======== INPUT MATERIAL ========

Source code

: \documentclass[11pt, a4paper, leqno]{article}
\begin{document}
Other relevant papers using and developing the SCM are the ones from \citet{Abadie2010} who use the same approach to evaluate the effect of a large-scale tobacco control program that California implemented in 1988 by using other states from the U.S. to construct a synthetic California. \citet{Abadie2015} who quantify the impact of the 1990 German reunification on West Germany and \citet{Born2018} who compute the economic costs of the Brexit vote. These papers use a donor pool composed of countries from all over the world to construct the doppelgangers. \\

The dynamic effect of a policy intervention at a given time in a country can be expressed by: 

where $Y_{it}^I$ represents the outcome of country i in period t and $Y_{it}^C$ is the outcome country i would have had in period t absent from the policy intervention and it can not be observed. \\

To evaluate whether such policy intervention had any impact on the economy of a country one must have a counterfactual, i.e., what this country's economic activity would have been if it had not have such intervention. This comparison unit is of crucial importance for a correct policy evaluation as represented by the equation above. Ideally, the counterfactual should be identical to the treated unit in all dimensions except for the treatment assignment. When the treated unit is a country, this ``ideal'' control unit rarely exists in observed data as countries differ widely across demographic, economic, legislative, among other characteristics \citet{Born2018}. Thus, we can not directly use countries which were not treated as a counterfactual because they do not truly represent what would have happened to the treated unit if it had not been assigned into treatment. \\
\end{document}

========
======== INPUT MATERIAL ========

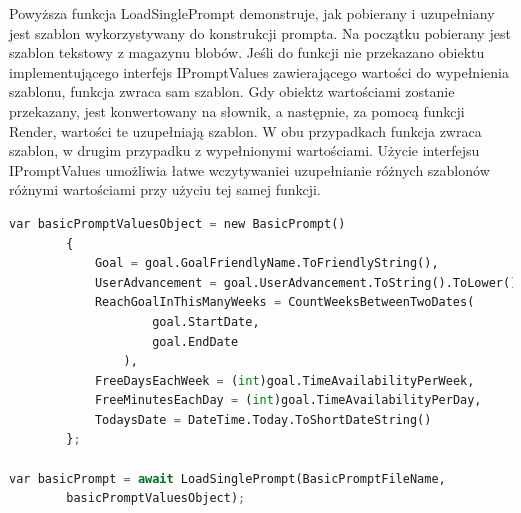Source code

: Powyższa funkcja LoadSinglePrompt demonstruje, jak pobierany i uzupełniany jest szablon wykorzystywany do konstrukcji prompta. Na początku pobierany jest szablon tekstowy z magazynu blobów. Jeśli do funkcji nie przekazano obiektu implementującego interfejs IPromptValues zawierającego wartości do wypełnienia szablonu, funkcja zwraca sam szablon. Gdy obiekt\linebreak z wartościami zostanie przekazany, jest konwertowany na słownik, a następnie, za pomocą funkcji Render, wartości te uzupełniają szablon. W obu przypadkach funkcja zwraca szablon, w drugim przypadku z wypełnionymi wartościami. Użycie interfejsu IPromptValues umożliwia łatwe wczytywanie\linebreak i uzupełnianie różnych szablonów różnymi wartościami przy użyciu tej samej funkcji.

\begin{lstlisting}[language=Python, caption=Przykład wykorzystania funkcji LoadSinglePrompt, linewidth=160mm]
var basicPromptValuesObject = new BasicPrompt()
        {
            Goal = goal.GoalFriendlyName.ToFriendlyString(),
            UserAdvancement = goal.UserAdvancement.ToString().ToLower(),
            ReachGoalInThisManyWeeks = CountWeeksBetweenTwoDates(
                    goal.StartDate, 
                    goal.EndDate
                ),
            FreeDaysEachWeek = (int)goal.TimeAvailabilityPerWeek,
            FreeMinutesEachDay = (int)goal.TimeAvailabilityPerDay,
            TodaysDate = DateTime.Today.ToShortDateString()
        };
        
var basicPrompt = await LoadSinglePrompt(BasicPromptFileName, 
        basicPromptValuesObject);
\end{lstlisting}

========
======== INPUT MATERIAL ========

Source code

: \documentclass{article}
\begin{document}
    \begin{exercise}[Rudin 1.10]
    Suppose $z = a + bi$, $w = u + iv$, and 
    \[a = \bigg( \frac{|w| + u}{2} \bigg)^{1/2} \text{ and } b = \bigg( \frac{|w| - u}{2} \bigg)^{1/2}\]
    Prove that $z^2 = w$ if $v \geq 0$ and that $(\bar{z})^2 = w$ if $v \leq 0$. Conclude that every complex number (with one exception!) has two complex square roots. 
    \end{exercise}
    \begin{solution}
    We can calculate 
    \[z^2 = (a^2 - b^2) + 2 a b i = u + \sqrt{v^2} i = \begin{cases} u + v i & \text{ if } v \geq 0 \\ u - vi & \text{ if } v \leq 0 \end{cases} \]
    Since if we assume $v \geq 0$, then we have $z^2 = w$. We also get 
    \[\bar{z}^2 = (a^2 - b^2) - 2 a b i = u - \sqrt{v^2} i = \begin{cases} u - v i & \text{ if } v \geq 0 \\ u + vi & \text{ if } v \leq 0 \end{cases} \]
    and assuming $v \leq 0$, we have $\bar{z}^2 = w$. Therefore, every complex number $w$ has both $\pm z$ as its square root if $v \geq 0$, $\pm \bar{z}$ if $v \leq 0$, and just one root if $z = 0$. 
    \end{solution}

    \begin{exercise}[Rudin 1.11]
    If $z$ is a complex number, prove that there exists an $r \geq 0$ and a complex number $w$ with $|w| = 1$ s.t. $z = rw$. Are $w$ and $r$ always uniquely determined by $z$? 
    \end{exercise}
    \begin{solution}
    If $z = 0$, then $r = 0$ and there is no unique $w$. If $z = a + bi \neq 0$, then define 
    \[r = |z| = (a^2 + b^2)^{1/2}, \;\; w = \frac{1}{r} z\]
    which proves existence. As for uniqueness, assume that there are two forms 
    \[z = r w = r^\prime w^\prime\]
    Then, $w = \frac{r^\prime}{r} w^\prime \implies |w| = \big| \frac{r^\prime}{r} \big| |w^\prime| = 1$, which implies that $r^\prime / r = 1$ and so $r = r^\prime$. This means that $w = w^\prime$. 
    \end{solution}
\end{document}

========

The expected result is every line above containing the string "exercise".

WRITTEN RESPONSE:
    \begin{exercise}[Rudin 1.10]
    \end{exercise}
    \begin{exercise}[Rudin 1.11]
    \end{exercise}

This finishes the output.